Some casters aren't, sure. But the DMM: Persist Cleric or would be perfectly happy to pick up that weapon and go to town. I think people overstate their case when they claim casters can trivially slide into any role, but it's absolutely true that you can build a caster to fulfill whatever particular role if that happens to be what you want to do. Giving people magic items to buff them can work, but for it to work you have to be pretty explicit with your targeting. Not just "this works better for strategies I think of as non-caster strategies" but "this specifically works for a dagger Rogue and UMD doesn't bypass that because *mumble mumble*". And, to be fair to this approach, it does work, and it's a useful tool for the kind of _ad hoc_ balancing that DMs inevitably have to do to some degree. But I don't think it's a good thing to use as the foundation for your system's approach to balance.

----------


## icefractal

> They want to play a character that is recognizably doing martial things and has recognizably martial powers, but is nevertheless able to keep up with casters (so, in superhero parlance, the likes of Thor or Wonder Woman).
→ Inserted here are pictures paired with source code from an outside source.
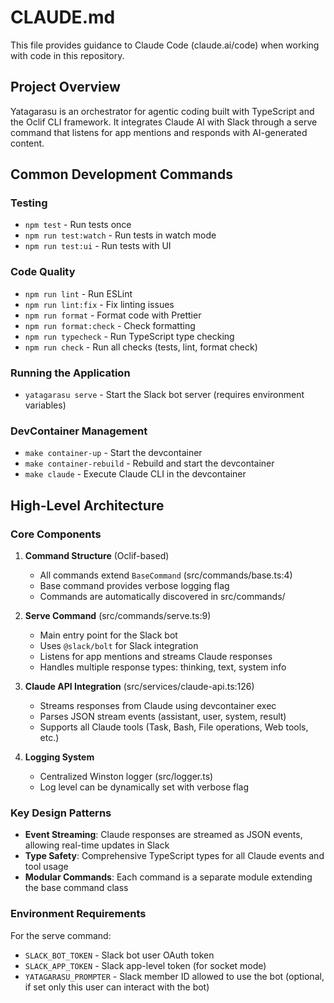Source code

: # CLAUDE.md

This file provides guidance to Claude Code (claude.ai/code) when working with code in this repository.

## Project Overview

Yatagarasu is an orchestrator for agentic coding built with TypeScript and the Oclif CLI framework. It integrates Claude AI with Slack through a serve command that listens for app mentions and responds with AI-generated content.

## Common Development Commands

### Testing
- `npm test` - Run tests once
- `npm run test:watch` - Run tests in watch mode
- `npm run test:ui` - Run tests with UI

### Code Quality
- `npm run lint` - Run ESLint
- `npm run lint:fix` - Fix linting issues
- `npm run format` - Format code with Prettier
- `npm run format:check` - Check formatting
- `npm run typecheck` - Run TypeScript type checking
- `npm run check` - Run all checks (tests, lint, format check)

### Running the Application
- `yatagarasu serve` - Start the Slack bot server (requires environment variables)

### DevContainer Management
- `make container-up` - Start the devcontainer
- `make container-rebuild` - Rebuild and start the devcontainer
- `make claude` - Execute Claude CLI in the devcontainer

## High-Level Architecture

### Core Components

1. **Command Structure** (Oclif-based)
   - All commands extend `BaseCommand` (src/commands/base.ts:4)
   - Base command provides verbose logging flag
   - Commands are automatically discovered in src/commands/

2. **Serve Command** (src/commands/serve.ts:9)
   - Main entry point for the Slack bot
   - Uses `@slack/bolt` for Slack integration
   - Listens for app mentions and streams Claude responses
   - Handles multiple response types: thinking, text, system info

3. **Claude API Integration** (src/services/claude-api.ts:126)
   - Streams responses from Claude using devcontainer exec
   - Parses JSON stream events (assistant, user, system, result)
   - Supports all Claude tools (Task, Bash, File operations, Web tools, etc.)

4. **Logging System**
   - Centralized Winston logger (src/logger.ts)
   - Log level can be dynamically set with verbose flag

### Key Design Patterns

- **Event Streaming**: Claude responses are streamed as JSON events, allowing real-time updates in Slack
- **Type Safety**: Comprehensive TypeScript types for all Claude events and tool usage
- **Modular Commands**: Each command is a separate module extending the base command class

### Environment Requirements

For the serve command:
- `SLACK_BOT_TOKEN` - Slack bot user OAuth token
- `SLACK_APP_TOKEN` - Slack app-level token (for socket mode)
- `YATAGARASU_PROMPTER` - Slack member ID allowed to use the bot (optional, if set only this user can interact with the bot)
Some of them do, others would say "Able to fly and throw cars around?  What's this superhero / anime BS?!"

There are many ways non-casters could be on par:
* Superhuman abilities (as mentioned above)
* Extensive use of items (Iron Man, also mentioned)
* Mythic / folk-tale abilities, like grabbing a river and wrestling it into a new course
* Explicit (IC) control of fate / destiny
* Implicit (OOC) control of fate / destiny

And for each of those, some people would be happy with them, others would say that it ruins the concept of what a non-caster is.  
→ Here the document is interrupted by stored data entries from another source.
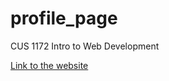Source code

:# profile_page
CUS 1172 Intro to Web Development

[Link to the website](https://wewewe08.github.io/profile_page/#Experience)
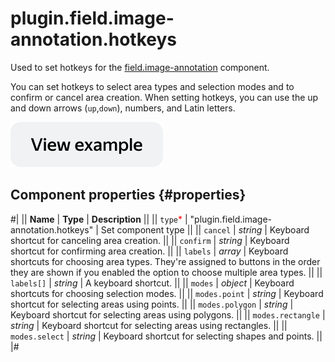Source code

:# plugin.field.image-annotation.hotkeys

Used to set hotkeys for the [field.image-annotation](field.image-annotation.md) component.

You can set hotkeys to select area types and selection modes and to confirm or cancel area creation. When setting hotkeys, you can use the up and down arrows (`up`,`down`), numbers, and Latin letters.

[![image](../_images/buttons/view-example.svg)](https://clck.ru/asSTF)

## Component properties {#properties}

#|
|| **Name** | **Type** | **Description** ||
|| `type`<span style="color: red">\*</span> | "plugin.field.image-annotation.hotkeys" | Set component type ||
|| `cancel` | _string_ | Keyboard shortcut for canceling area creation. ||
|| `confirm` | _string_ | Keyboard shortcut for confirming area creation. ||
|| `labels` | _array_ | Keyboard shortcuts for choosing area types. They're assigned to buttons in the order they are shown if you enabled the option to choose multiple area types. ||
|| `labels[]` | _string_ | A keyboard shortcut. ||
|| `modes` | _object_ | Keyboard shortcuts for choosing selection modes. ||
|| `modes.point` | _string_ | Keyboard shortcut for selecting areas using points. ||
|| `modes.polygon` | _string_ | Keyboard shortcut for selecting areas using polygons. ||
|| `modes.rectangle` | _string_ | Keyboard shortcut for selecting areas using rectangles. ||
|| `modes.select` | _string_ | Keyboard shortcut for selecting shapes and points. ||
|#
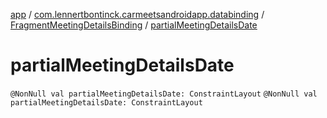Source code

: [app](../../index.md) / [com.lennertbontinck.carmeetsandroidapp.databinding](../index.md) / [FragmentMeetingDetailsBinding](index.md) / [partialMeetingDetailsDate](./partial-meeting-details-date.md)

# partialMeetingDetailsDate

`@NonNull val partialMeetingDetailsDate: ConstraintLayout`
`@NonNull val partialMeetingDetailsDate: ConstraintLayout`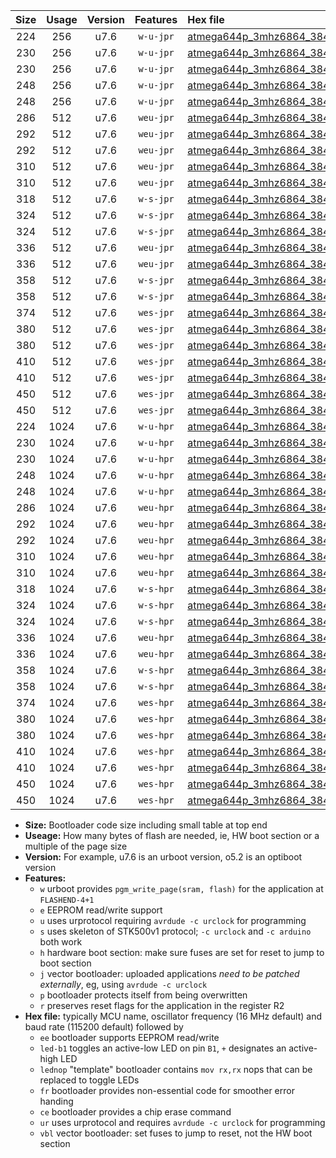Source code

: |Size|Usage|Version|Features|Hex file|
|:-:|:-:|:-:|:-:|:--|
|224|256|u7.6|`w-u-jpr`|[atmega644p_3mhz6864_38400bps_ur_vbl.hex](https://raw.githubusercontent.com/stefanrueger/urboot/main//atmega644p_3mhz6864_38400bps_ur_vbl.hex)|
|230|256|u7.6|`w-u-jpr`|[atmega644p_3mhz6864_38400bps_led+b0_ur_vbl.hex](https://raw.githubusercontent.com/stefanrueger/urboot/main//atmega644p_3mhz6864_38400bps_led+b0_ur_vbl.hex)|
|230|256|u7.6|`w-u-jpr`|[atmega644p_3mhz6864_38400bps_lednop_ur_vbl.hex](https://raw.githubusercontent.com/stefanrueger/urboot/main//atmega644p_3mhz6864_38400bps_lednop_ur_vbl.hex)|
|248|256|u7.6|`w-u-jpr`|[atmega644p_3mhz6864_38400bps_led+b0_fr_ur_vbl.hex](https://raw.githubusercontent.com/stefanrueger/urboot/main//atmega644p_3mhz6864_38400bps_led+b0_fr_ur_vbl.hex)|
|248|256|u7.6|`w-u-jpr`|[atmega644p_3mhz6864_38400bps_lednop_fr_ur_vbl.hex](https://raw.githubusercontent.com/stefanrueger/urboot/main//atmega644p_3mhz6864_38400bps_lednop_fr_ur_vbl.hex)|
|286|512|u7.6|`weu-jpr`|[atmega644p_3mhz6864_38400bps_ee_ur_vbl.hex](https://raw.githubusercontent.com/stefanrueger/urboot/main//atmega644p_3mhz6864_38400bps_ee_ur_vbl.hex)|
|292|512|u7.6|`weu-jpr`|[atmega644p_3mhz6864_38400bps_ee_led+b0_ur_vbl.hex](https://raw.githubusercontent.com/stefanrueger/urboot/main//atmega644p_3mhz6864_38400bps_ee_led+b0_ur_vbl.hex)|
|292|512|u7.6|`weu-jpr`|[atmega644p_3mhz6864_38400bps_ee_lednop_ur_vbl.hex](https://raw.githubusercontent.com/stefanrueger/urboot/main//atmega644p_3mhz6864_38400bps_ee_lednop_ur_vbl.hex)|
|310|512|u7.6|`weu-jpr`|[atmega644p_3mhz6864_38400bps_ee_led+b0_fr_ur_vbl.hex](https://raw.githubusercontent.com/stefanrueger/urboot/main//atmega644p_3mhz6864_38400bps_ee_led+b0_fr_ur_vbl.hex)|
|310|512|u7.6|`weu-jpr`|[atmega644p_3mhz6864_38400bps_ee_lednop_fr_ur_vbl.hex](https://raw.githubusercontent.com/stefanrueger/urboot/main//atmega644p_3mhz6864_38400bps_ee_lednop_fr_ur_vbl.hex)|
|318|512|u7.6|`w-s-jpr`|[atmega644p_3mhz6864_38400bps_vbl.hex](https://raw.githubusercontent.com/stefanrueger/urboot/main//atmega644p_3mhz6864_38400bps_vbl.hex)|
|324|512|u7.6|`w-s-jpr`|[atmega644p_3mhz6864_38400bps_led+b0_vbl.hex](https://raw.githubusercontent.com/stefanrueger/urboot/main//atmega644p_3mhz6864_38400bps_led+b0_vbl.hex)|
|324|512|u7.6|`w-s-jpr`|[atmega644p_3mhz6864_38400bps_lednop_vbl.hex](https://raw.githubusercontent.com/stefanrueger/urboot/main//atmega644p_3mhz6864_38400bps_lednop_vbl.hex)|
|336|512|u7.6|`weu-jpr`|[atmega644p_3mhz6864_38400bps_ee_led+b0_fr_ce_ur_vbl.hex](https://raw.githubusercontent.com/stefanrueger/urboot/main//atmega644p_3mhz6864_38400bps_ee_led+b0_fr_ce_ur_vbl.hex)|
|336|512|u7.6|`weu-jpr`|[atmega644p_3mhz6864_38400bps_ee_lednop_fr_ce_ur_vbl.hex](https://raw.githubusercontent.com/stefanrueger/urboot/main//atmega644p_3mhz6864_38400bps_ee_lednop_fr_ce_ur_vbl.hex)|
|358|512|u7.6|`w-s-jpr`|[atmega644p_3mhz6864_38400bps_led+b0_fr_vbl.hex](https://raw.githubusercontent.com/stefanrueger/urboot/main//atmega644p_3mhz6864_38400bps_led+b0_fr_vbl.hex)|
|358|512|u7.6|`w-s-jpr`|[atmega644p_3mhz6864_38400bps_lednop_fr_vbl.hex](https://raw.githubusercontent.com/stefanrueger/urboot/main//atmega644p_3mhz6864_38400bps_lednop_fr_vbl.hex)|
|374|512|u7.6|`wes-jpr`|[atmega644p_3mhz6864_38400bps_ee_vbl.hex](https://raw.githubusercontent.com/stefanrueger/urboot/main//atmega644p_3mhz6864_38400bps_ee_vbl.hex)|
|380|512|u7.6|`wes-jpr`|[atmega644p_3mhz6864_38400bps_ee_led+b0_vbl.hex](https://raw.githubusercontent.com/stefanrueger/urboot/main//atmega644p_3mhz6864_38400bps_ee_led+b0_vbl.hex)|
|380|512|u7.6|`wes-jpr`|[atmega644p_3mhz6864_38400bps_ee_lednop_vbl.hex](https://raw.githubusercontent.com/stefanrueger/urboot/main//atmega644p_3mhz6864_38400bps_ee_lednop_vbl.hex)|
|410|512|u7.6|`wes-jpr`|[atmega644p_3mhz6864_38400bps_ee_led+b0_fr_vbl.hex](https://raw.githubusercontent.com/stefanrueger/urboot/main//atmega644p_3mhz6864_38400bps_ee_led+b0_fr_vbl.hex)|
|410|512|u7.6|`wes-jpr`|[atmega644p_3mhz6864_38400bps_ee_lednop_fr_vbl.hex](https://raw.githubusercontent.com/stefanrueger/urboot/main//atmega644p_3mhz6864_38400bps_ee_lednop_fr_vbl.hex)|
|450|512|u7.6|`wes-jpr`|[atmega644p_3mhz6864_38400bps_ee_led+b0_fr_ce_vbl.hex](https://raw.githubusercontent.com/stefanrueger/urboot/main//atmega644p_3mhz6864_38400bps_ee_led+b0_fr_ce_vbl.hex)|
|450|512|u7.6|`wes-jpr`|[atmega644p_3mhz6864_38400bps_ee_lednop_fr_ce_vbl.hex](https://raw.githubusercontent.com/stefanrueger/urboot/main//atmega644p_3mhz6864_38400bps_ee_lednop_fr_ce_vbl.hex)|
|224|1024|u7.6|`w-u-hpr`|[atmega644p_3mhz6864_38400bps_ur.hex](https://raw.githubusercontent.com/stefanrueger/urboot/main//atmega644p_3mhz6864_38400bps_ur.hex)|
|230|1024|u7.6|`w-u-hpr`|[atmega644p_3mhz6864_38400bps_led+b0_ur.hex](https://raw.githubusercontent.com/stefanrueger/urboot/main//atmega644p_3mhz6864_38400bps_led+b0_ur.hex)|
|230|1024|u7.6|`w-u-hpr`|[atmega644p_3mhz6864_38400bps_lednop_ur.hex](https://raw.githubusercontent.com/stefanrueger/urboot/main//atmega644p_3mhz6864_38400bps_lednop_ur.hex)|
|248|1024|u7.6|`w-u-hpr`|[atmega644p_3mhz6864_38400bps_led+b0_fr_ur.hex](https://raw.githubusercontent.com/stefanrueger/urboot/main//atmega644p_3mhz6864_38400bps_led+b0_fr_ur.hex)|
|248|1024|u7.6|`w-u-hpr`|[atmega644p_3mhz6864_38400bps_lednop_fr_ur.hex](https://raw.githubusercontent.com/stefanrueger/urboot/main//atmega644p_3mhz6864_38400bps_lednop_fr_ur.hex)|
|286|1024|u7.6|`weu-hpr`|[atmega644p_3mhz6864_38400bps_ee_ur.hex](https://raw.githubusercontent.com/stefanrueger/urboot/main//atmega644p_3mhz6864_38400bps_ee_ur.hex)|
|292|1024|u7.6|`weu-hpr`|[atmega644p_3mhz6864_38400bps_ee_led+b0_ur.hex](https://raw.githubusercontent.com/stefanrueger/urboot/main//atmega644p_3mhz6864_38400bps_ee_led+b0_ur.hex)|
|292|1024|u7.6|`weu-hpr`|[atmega644p_3mhz6864_38400bps_ee_lednop_ur.hex](https://raw.githubusercontent.com/stefanrueger/urboot/main//atmega644p_3mhz6864_38400bps_ee_lednop_ur.hex)|
|310|1024|u7.6|`weu-hpr`|[atmega644p_3mhz6864_38400bps_ee_led+b0_fr_ur.hex](https://raw.githubusercontent.com/stefanrueger/urboot/main//atmega644p_3mhz6864_38400bps_ee_led+b0_fr_ur.hex)|
|310|1024|u7.6|`weu-hpr`|[atmega644p_3mhz6864_38400bps_ee_lednop_fr_ur.hex](https://raw.githubusercontent.com/stefanrueger/urboot/main//atmega644p_3mhz6864_38400bps_ee_lednop_fr_ur.hex)|
|318|1024|u7.6|`w-s-hpr`|[atmega644p_3mhz6864_38400bps.hex](https://raw.githubusercontent.com/stefanrueger/urboot/main//atmega644p_3mhz6864_38400bps.hex)|
|324|1024|u7.6|`w-s-hpr`|[atmega644p_3mhz6864_38400bps_led+b0.hex](https://raw.githubusercontent.com/stefanrueger/urboot/main//atmega644p_3mhz6864_38400bps_led+b0.hex)|
|324|1024|u7.6|`w-s-hpr`|[atmega644p_3mhz6864_38400bps_lednop.hex](https://raw.githubusercontent.com/stefanrueger/urboot/main//atmega644p_3mhz6864_38400bps_lednop.hex)|
|336|1024|u7.6|`weu-hpr`|[atmega644p_3mhz6864_38400bps_ee_led+b0_fr_ce_ur.hex](https://raw.githubusercontent.com/stefanrueger/urboot/main//atmega644p_3mhz6864_38400bps_ee_led+b0_fr_ce_ur.hex)|
|336|1024|u7.6|`weu-hpr`|[atmega644p_3mhz6864_38400bps_ee_lednop_fr_ce_ur.hex](https://raw.githubusercontent.com/stefanrueger/urboot/main//atmega644p_3mhz6864_38400bps_ee_lednop_fr_ce_ur.hex)|
|358|1024|u7.6|`w-s-hpr`|[atmega644p_3mhz6864_38400bps_led+b0_fr.hex](https://raw.githubusercontent.com/stefanrueger/urboot/main//atmega644p_3mhz6864_38400bps_led+b0_fr.hex)|
|358|1024|u7.6|`w-s-hpr`|[atmega644p_3mhz6864_38400bps_lednop_fr.hex](https://raw.githubusercontent.com/stefanrueger/urboot/main//atmega644p_3mhz6864_38400bps_lednop_fr.hex)|
|374|1024|u7.6|`wes-hpr`|[atmega644p_3mhz6864_38400bps_ee.hex](https://raw.githubusercontent.com/stefanrueger/urboot/main//atmega644p_3mhz6864_38400bps_ee.hex)|
|380|1024|u7.6|`wes-hpr`|[atmega644p_3mhz6864_38400bps_ee_led+b0.hex](https://raw.githubusercontent.com/stefanrueger/urboot/main//atmega644p_3mhz6864_38400bps_ee_led+b0.hex)|
|380|1024|u7.6|`wes-hpr`|[atmega644p_3mhz6864_38400bps_ee_lednop.hex](https://raw.githubusercontent.com/stefanrueger/urboot/main//atmega644p_3mhz6864_38400bps_ee_lednop.hex)|
|410|1024|u7.6|`wes-hpr`|[atmega644p_3mhz6864_38400bps_ee_led+b0_fr.hex](https://raw.githubusercontent.com/stefanrueger/urboot/main//atmega644p_3mhz6864_38400bps_ee_led+b0_fr.hex)|
|410|1024|u7.6|`wes-hpr`|[atmega644p_3mhz6864_38400bps_ee_lednop_fr.hex](https://raw.githubusercontent.com/stefanrueger/urboot/main//atmega644p_3mhz6864_38400bps_ee_lednop_fr.hex)|
|450|1024|u7.6|`wes-hpr`|[atmega644p_3mhz6864_38400bps_ee_led+b0_fr_ce.hex](https://raw.githubusercontent.com/stefanrueger/urboot/main//atmega644p_3mhz6864_38400bps_ee_led+b0_fr_ce.hex)|
|450|1024|u7.6|`wes-hpr`|[atmega644p_3mhz6864_38400bps_ee_lednop_fr_ce.hex](https://raw.githubusercontent.com/stefanrueger/urboot/main//atmega644p_3mhz6864_38400bps_ee_lednop_fr_ce.hex)|

- **Size:** Bootloader code size including small table at top end
- **Useage:** How many bytes of flash are needed, ie, HW boot section or a multiple of the page size
- **Version:** For example, u7.6 is an urboot version, o5.2 is an optiboot version
- **Features:**
  + `w` urboot provides `pgm_write_page(sram, flash)` for the application at `FLASHEND-4+1`
  + `e` EEPROM read/write support
  + `u` uses urprotocol requiring `avrdude -c urclock` for programming
  + `s` uses skeleton of STK500v1 protocol; `-c urclock` and `-c arduino` both work
  + `h` hardware boot section: make sure fuses are set for reset to jump to boot section
  + `j` vector bootloader: uploaded applications *need to be patched externally*, eg, using `avrdude -c urclock`
  + `p` bootloader protects itself from being overwritten
  + `r` preserves reset flags for the application in the register R2
- **Hex file:** typically MCU name, oscillator frequency (16 MHz default) and baud rate (115200 default) followed by
  + `ee` bootloader supports EEPROM read/write
  + `led-b1` toggles an active-low LED on pin `B1`, `+` designates an active-high LED
  + `lednop` "template" bootloader contains `mov rx,rx` nops that can be replaced to toggle LEDs
  + `fr` bootloader provides non-essential code for smoother error handing
  + `ce` bootloader provides a chip erase command
  + `ur` uses urprotocol and requires `avrdude -c urclock` for programming
  + `vbl` vector bootloader: set fuses to jump to reset, not the HW boot section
And of course for at least a few people, the answer is:
* None of the above, a 20th level Fighter should be entirely within normal human limits, not have events swayed in their favor, not use significant magic items, none of that, but should still be equally relevant to the campaign.  How?  That's not my problem, _you_ figure it out.
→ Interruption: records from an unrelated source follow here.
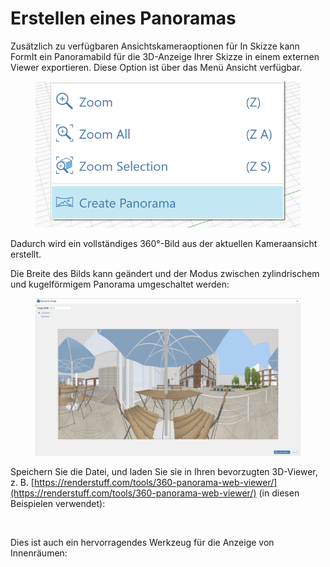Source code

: # Erstellen eines Panoramas

Zusätzlich zu verfügbaren Ansichtskameraoptionen für In Skizze kann FormIt ein Panoramabild für die 3D-Anzeige Ihrer Skizze in einem externen Viewer exportieren. Diese Option ist über das Menü Ansicht verfügbar.

<figure><img src="../.gitbook/assets/PanoramaMenu.png" alt=""><figcaption></figcaption></figure>

Dadurch wird ein vollständiges 360°-Bild aus der aktuellen Kameraansicht erstellt.  

Die Breite des Bilds kann geändert und der Modus zwischen zylindrischem und kugelförmigem Panorama umgeschaltet werden:

<figure><img src="../.gitbook/assets/PanoramaDialog.png" alt=""><figcaption></figcaption></figure>

Speichern Sie die Datei, und laden Sie sie in Ihren bevorzugten 3D-Viewer, z. B. [https://renderstuff.com/tools/360-panorama-web-viewer/](https://renderstuff.com/tools/360-panorama-web-viewer/) (in diesen Beispielen verwendet):

<figure><img src="../.gitbook/assets/PanoramaMid.gif" alt=""><figcaption></figcaption></figure>

Dies ist auch ein hervorragendes Werkzeug für die Anzeige von Innenräumen:

<figure><img src="../.gitbook/assets/20191021 polygon labs.png" alt=""><figcaption></figcaption></figure>

<figure><img src="../.gitbook/assets/PanoramaIndoor.gif" alt=""><figcaption></figcaption></figure>
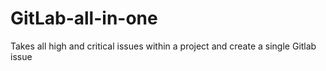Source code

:# GitLab-all-in-one
Takes all high and critical issues within a project and create a single Gitlab issue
Which is not reasonable IMO, but it an opinion I've seen a number of times.

----------


## Promethean

> Some of them do, others would say "Able to fly and throw cars around?  What's this superhero / anime BS?!"


I'm going to be honest. Anyone who says that while their character is standing next to a wizard that can control lightning, turn armed soldiers into harmless farm animals, and _Stop Time_, and then complains when their average joe martial can't keep up with the wizard, needs to seriously look in the mirror and re-evaluate their life.

There is no way that a mundane human could ever realistically keep up with a human using any flavor of magic(that includes psionics, maneuvers, etc. as those are "magic" in the literary sense). People who expect to take on reality-warpers with nothing but dry wit and a can-do attitude are are the same ones who get rolled over by the quadradic-linear problem like clockwork. The only solutions to that are 1.) nerf magic into the ground until its barely more useful than mundane skills anyway(the 4e/5e approach) or 2.) giving the mundane humans magic items or unrealistic/non-mundane abilities to let them in on the fun(the 1e-3e approach).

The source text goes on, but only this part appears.